» **Task goal**
Each of the entries below is to be written out exactly, and the images skipped.

Items listed in a dataset:
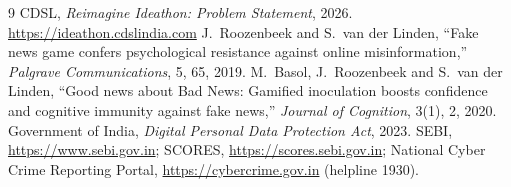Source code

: \documentclass[10pt,twocolumn]{article}
\begin{document}
\begingroup
\footnotesize
\begin{thebibliography}{9}\setlength{\itemsep}{0pt}
 CDSL, \emph{Reimagine Ideathon: Problem Statement}, 2026. \url{https://ideathon.cdslindia.com}
 J.~Roozenbeek and S.~van der Linden, ``Fake news game confers psychological resistance against online
  misinformation,'' \emph{Palgrave Communications}, 5, 65, 2019.
 M.~Basol, J.~Roozenbeek and S.~van der Linden, ``Good news about Bad News: Gamified inoculation boosts confidence
  and cognitive immunity against fake news,'' \emph{Journal of Cognition}, 3(1), 2, 2020.
 Government of India, \emph{Digital Personal Data Protection Act}, 2023.
 SEBI, \url{https://www.sebi.gov.in}; SCORES, \url{https://scores.sebi.gov.in}; National Cyber Crime Reporting
  Portal, \url{https://cybercrime.gov.in} (helpline 1930).
\end{thebibliography}
\endgroup
\end{document}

» **Answer box**
Source code

: \documentclass[10pt,twocolumn]{article}
\begin{document}
\begingroup
\footnotesize
\begin{thebibliography}{9}\setlength{\itemsep}{0pt}
 CDSL, \emph{Reimagine Ideathon: Problem Statement}, 2026. \url{https://ideathon.cdslindia.com}
 J.~Roozenbeek and S.~van der Linden, ``Fake news game confers psychological resistance against online
  misinformation,'' \emph{Palgrave Communications}, 5, 65, 2019.
 M.~Basol, J.~Roozenbeek and S.~van der Linden, ``Good news about Bad News: Gamified inoculation boosts confidence
  and cognitive immunity against fake news,'' \emph{Journal of Cognition}, 3(1), 2, 2020.
 Government of India, \emph{Digital Personal Data Protection Act}, 2023.
 SEBI, \url{https://www.sebi.gov.in}; SCORES, \url{https://scores.sebi.gov.in}; National Cyber Crime Reporting
  Portal, \url{https://cybercrime.gov.in} (helpline 1930).
\end{thebibliography}
\endgroup
\end{document}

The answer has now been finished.